_Instructions for the task_
The lines below starting at the line containing "longer, arbitrary name chosen" and ending at the line containing "is registered." are to be repeated exactly, with both ends kept and nothing else added.

(Saved entries)

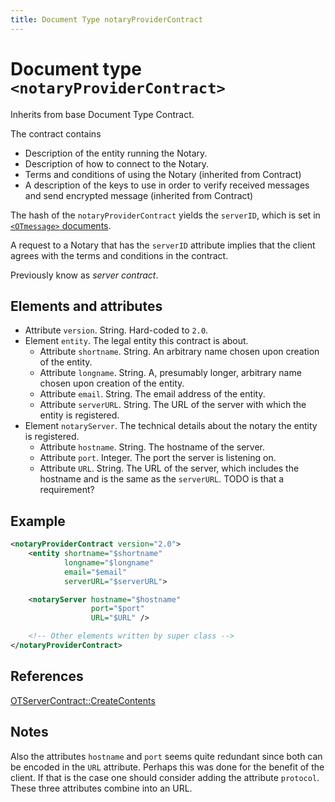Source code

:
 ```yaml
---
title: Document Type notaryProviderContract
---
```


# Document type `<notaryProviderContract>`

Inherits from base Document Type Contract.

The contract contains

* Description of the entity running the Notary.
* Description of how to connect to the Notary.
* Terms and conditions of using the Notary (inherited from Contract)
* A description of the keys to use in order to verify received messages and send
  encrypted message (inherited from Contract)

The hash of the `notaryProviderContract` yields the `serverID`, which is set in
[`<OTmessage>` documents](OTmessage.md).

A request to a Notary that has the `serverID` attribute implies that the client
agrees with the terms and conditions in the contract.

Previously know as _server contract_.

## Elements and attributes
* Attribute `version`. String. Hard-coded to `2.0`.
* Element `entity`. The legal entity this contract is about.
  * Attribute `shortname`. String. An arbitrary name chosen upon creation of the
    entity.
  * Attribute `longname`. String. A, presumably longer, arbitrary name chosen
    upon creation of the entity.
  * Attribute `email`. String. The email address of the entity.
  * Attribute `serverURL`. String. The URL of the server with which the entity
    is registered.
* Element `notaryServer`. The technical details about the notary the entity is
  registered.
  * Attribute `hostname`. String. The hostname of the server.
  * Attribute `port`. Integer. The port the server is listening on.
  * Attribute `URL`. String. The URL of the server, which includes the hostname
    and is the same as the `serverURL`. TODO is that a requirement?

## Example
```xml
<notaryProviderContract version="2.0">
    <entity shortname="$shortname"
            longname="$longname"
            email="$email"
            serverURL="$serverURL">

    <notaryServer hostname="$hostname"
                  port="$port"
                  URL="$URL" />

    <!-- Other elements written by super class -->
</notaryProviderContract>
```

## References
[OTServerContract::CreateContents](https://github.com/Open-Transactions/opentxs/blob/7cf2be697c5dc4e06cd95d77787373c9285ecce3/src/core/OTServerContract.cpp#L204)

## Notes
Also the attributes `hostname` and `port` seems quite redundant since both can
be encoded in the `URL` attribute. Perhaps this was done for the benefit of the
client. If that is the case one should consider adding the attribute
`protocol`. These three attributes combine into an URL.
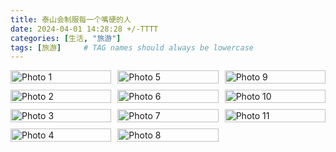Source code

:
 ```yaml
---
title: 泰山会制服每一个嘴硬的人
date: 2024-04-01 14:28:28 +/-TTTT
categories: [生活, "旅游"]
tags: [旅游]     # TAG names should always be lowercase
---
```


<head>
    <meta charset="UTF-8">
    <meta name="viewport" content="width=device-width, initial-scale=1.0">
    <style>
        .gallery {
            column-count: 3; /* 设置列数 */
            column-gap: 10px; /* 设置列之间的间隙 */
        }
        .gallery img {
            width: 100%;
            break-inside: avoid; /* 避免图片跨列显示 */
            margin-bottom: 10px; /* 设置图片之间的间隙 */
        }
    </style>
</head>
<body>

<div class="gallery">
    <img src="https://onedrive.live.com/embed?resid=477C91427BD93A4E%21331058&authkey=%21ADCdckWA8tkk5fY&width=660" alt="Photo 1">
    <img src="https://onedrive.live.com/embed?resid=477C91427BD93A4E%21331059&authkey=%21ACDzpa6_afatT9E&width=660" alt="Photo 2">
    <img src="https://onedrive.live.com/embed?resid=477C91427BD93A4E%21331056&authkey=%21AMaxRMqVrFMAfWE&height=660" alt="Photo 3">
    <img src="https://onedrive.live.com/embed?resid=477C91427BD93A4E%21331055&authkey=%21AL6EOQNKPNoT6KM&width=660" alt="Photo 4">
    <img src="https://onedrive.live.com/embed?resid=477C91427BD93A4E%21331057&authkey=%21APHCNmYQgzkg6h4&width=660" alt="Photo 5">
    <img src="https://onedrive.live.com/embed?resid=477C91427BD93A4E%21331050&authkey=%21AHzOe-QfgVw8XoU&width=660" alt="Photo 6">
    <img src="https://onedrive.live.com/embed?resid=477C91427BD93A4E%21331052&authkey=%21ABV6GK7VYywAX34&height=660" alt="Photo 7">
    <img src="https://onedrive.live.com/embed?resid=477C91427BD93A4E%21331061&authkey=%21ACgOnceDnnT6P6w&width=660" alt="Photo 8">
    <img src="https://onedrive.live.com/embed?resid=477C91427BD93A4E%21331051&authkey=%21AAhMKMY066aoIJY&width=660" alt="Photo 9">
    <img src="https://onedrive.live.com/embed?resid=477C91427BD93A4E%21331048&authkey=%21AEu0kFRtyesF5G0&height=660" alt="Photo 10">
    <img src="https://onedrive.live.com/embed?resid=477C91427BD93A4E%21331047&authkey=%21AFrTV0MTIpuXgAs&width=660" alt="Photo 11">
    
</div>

_Your solution_
  * Attribute `longname`. String. A, presumably longer, arbitrary name chosen
    upon creation of the entity.
  * Attribute `email`. String. The email address of the entity.
  * Attribute `serverURL`. String. The URL of the server with which the entity
    is registered.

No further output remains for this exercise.